* **Task to carry out**
Below are some records; print every one of them exactly.

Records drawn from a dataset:
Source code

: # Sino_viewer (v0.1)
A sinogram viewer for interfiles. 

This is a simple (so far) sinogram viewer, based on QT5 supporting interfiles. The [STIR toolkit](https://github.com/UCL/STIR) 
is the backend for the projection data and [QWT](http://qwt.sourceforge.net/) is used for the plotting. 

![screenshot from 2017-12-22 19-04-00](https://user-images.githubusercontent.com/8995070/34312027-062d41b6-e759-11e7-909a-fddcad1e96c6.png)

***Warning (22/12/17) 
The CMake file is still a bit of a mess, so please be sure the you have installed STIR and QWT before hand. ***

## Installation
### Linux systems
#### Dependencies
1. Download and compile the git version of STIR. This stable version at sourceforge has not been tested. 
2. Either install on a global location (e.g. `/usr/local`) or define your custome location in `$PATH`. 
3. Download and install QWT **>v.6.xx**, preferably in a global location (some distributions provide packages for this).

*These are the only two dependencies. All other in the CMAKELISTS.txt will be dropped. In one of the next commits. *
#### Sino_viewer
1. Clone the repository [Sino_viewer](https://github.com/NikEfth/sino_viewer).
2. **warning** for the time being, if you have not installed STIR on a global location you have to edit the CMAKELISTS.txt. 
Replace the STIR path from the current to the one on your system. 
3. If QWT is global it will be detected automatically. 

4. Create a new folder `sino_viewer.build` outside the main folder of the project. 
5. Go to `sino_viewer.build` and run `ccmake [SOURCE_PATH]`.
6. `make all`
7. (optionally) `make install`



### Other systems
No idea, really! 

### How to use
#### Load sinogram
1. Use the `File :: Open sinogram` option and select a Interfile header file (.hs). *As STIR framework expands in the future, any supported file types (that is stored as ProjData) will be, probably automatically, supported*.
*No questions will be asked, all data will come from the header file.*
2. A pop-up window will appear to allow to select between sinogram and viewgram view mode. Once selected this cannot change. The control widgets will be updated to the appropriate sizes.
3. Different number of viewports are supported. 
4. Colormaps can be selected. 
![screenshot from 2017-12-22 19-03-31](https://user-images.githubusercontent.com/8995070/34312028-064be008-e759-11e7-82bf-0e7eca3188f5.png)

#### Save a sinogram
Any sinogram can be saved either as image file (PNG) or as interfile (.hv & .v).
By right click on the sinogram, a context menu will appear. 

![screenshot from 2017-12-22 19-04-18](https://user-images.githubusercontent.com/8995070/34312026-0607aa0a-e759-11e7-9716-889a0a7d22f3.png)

* **Your solution**
Source code

: # Sino_viewer (v0.1)
A sinogram viewer for interfiles. 

This is a simple (so far) sinogram viewer, based on QT5 supporting interfiles. The [STIR toolkit](https://github.com/UCL/STIR) 
is the backend for the projection data and [QWT](http://qwt.sourceforge.net/) is used for the plotting. 

![screenshot from 2017-12-22 19-04-00](https://user-images.githubusercontent.com/8995070/34312027-062d41b6-e759-11e7-909a-fddcad1e96c6.png)

***Warning (22/12/17) 
The CMake file is still a bit of a mess, so please be sure the you have installed STIR and QWT before hand. ***

## Installation
### Linux systems
#### Dependencies
1. Download and compile the git version of STIR. This stable version at sourceforge has not been tested. 
2. Either install on a global location (e.g. `/usr/local`) or define your custome location in `$PATH`. 
3. Download and install QWT **>v.6.xx**, preferably in a global location (some distributions provide packages for this).

*These are the only two dependencies. All other in the CMAKELISTS.txt will be dropped. In one of the next commits. *
#### Sino_viewer
1. Clone the repository [Sino_viewer](https://github.com/NikEfth/sino_viewer).
2. **warning** for the time being, if you have not installed STIR on a global location you have to edit the CMAKELISTS.txt. 
Replace the STIR path from the current to the one on your system. 
3. If QWT is global it will be detected automatically. 

4. Create a new folder `sino_viewer.build` outside the main folder of the project. 
5. Go to `sino_viewer.build` and run `ccmake [SOURCE_PATH]`.
6. `make all`
7. (optionally) `make install`



### Other systems
No idea, really! 

### How to use
#### Load sinogram
1. Use the `File :: Open sinogram` option and select a Interfile header file (.hs). *As STIR framework expands in the future, any supported file types (that is stored as ProjData) will be, probably automatically, supported*.
*No questions will be asked, all data will come from the header file.*
2. A pop-up window will appear to allow to select between sinogram and viewgram view mode. Once selected this cannot change. The control widgets will be updated to the appropriate sizes.
3. Different number of viewports are supported. 
4. Colormaps can be selected. 
![screenshot from 2017-12-22 19-03-31](https://user-images.githubusercontent.com/8995070/34312028-064be008-e759-11e7-82bf-0e7eca3188f5.png)

#### Save a sinogram
Any sinogram can be saved either as image file (PNG) or as interfile (.hv & .v).
By right click on the sinogram, a context menu will appear. 

![screenshot from 2017-12-22 19-04-18](https://user-images.githubusercontent.com/8995070/34312026-0607aa0a-e759-11e7-9716-889a0a7d22f3.png)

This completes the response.